Cave swaggers through these tunes like a Goth Iggy Pop. He frequently sounds like a man possessed, overwhelmed by his passions, gibbering and moaning away as the songs tend to careen about him. There's little humor in this dark album, unlike some of Cave's later work. While not as polished as Cave and the Seeds would eventually become, with their distinctive melodramatic mix of darkness and heartbreak, From Her To Eternity is still a valuable landmark in their evolution.
The DVD on the Collector's Edition includes a documentary looking at the demise of the Birthday Party and start of the Bad Seeds. It is packed with information, including a song-by-song analysis, but a bit heavy on the talking heads and lacking in Cave himself (annoyingly, though, the documentary fails to identity the speakers easily). There are also bonus tracks of "In The Ghetto" and "The Moon Is In The Gutter," and an alternative version of the song "From Her To Eternity."

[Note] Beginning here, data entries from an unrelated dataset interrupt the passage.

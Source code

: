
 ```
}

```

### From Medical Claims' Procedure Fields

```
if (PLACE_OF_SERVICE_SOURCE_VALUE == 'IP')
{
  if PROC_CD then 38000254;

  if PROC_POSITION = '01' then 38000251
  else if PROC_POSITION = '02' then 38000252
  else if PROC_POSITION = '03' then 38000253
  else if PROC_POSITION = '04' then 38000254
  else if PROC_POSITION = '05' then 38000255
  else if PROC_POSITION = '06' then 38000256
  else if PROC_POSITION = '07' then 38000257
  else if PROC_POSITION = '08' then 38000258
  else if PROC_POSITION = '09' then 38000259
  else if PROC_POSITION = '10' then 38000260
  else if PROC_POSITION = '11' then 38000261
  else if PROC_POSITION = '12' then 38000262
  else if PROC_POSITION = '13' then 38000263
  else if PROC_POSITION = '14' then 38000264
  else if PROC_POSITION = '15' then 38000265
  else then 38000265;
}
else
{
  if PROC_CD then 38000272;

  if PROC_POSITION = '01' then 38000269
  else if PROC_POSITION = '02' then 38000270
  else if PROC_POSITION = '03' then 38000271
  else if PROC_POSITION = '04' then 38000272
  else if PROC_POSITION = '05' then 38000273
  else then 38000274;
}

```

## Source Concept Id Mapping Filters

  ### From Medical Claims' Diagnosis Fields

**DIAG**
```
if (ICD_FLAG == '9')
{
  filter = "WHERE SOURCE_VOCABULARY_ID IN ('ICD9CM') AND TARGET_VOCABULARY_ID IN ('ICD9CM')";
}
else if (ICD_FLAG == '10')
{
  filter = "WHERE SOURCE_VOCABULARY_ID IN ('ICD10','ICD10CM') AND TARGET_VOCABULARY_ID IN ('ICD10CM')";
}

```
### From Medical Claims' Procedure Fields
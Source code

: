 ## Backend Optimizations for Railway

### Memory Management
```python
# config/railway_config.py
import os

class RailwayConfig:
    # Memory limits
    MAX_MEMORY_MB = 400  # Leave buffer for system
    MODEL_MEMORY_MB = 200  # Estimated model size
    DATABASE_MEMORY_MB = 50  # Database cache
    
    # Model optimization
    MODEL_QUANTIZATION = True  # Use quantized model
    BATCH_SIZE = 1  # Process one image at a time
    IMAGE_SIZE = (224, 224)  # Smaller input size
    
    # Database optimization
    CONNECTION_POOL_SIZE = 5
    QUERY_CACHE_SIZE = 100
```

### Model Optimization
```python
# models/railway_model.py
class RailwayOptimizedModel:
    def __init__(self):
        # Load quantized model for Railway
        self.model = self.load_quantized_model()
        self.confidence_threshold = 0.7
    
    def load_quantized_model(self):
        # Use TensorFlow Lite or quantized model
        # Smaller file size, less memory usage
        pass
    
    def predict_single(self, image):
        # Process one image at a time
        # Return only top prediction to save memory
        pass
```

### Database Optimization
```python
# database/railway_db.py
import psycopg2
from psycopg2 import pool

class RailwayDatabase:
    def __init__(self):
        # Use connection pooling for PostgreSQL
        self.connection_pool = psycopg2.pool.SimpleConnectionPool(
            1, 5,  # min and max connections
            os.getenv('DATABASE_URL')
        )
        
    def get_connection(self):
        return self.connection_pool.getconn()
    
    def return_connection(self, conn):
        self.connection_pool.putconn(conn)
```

Cave's cover of Elvis Presley's "In The Ghetto" is marvelous, brooding and punk rock in the best sense, but also reverent to the original. The included video is equally great, an impossibly young Cave in his tuxedo with Flock Of Seagulls hair, doing his best Elvis the Pelvis with an utterly straight face. With "In The Ghetto," you see Cave angling to become a kind of dark prince of crooners, a negative-image version of Elvis who sings of shadows and legends. While the young Cave might not have imagined it, he turned into just that man.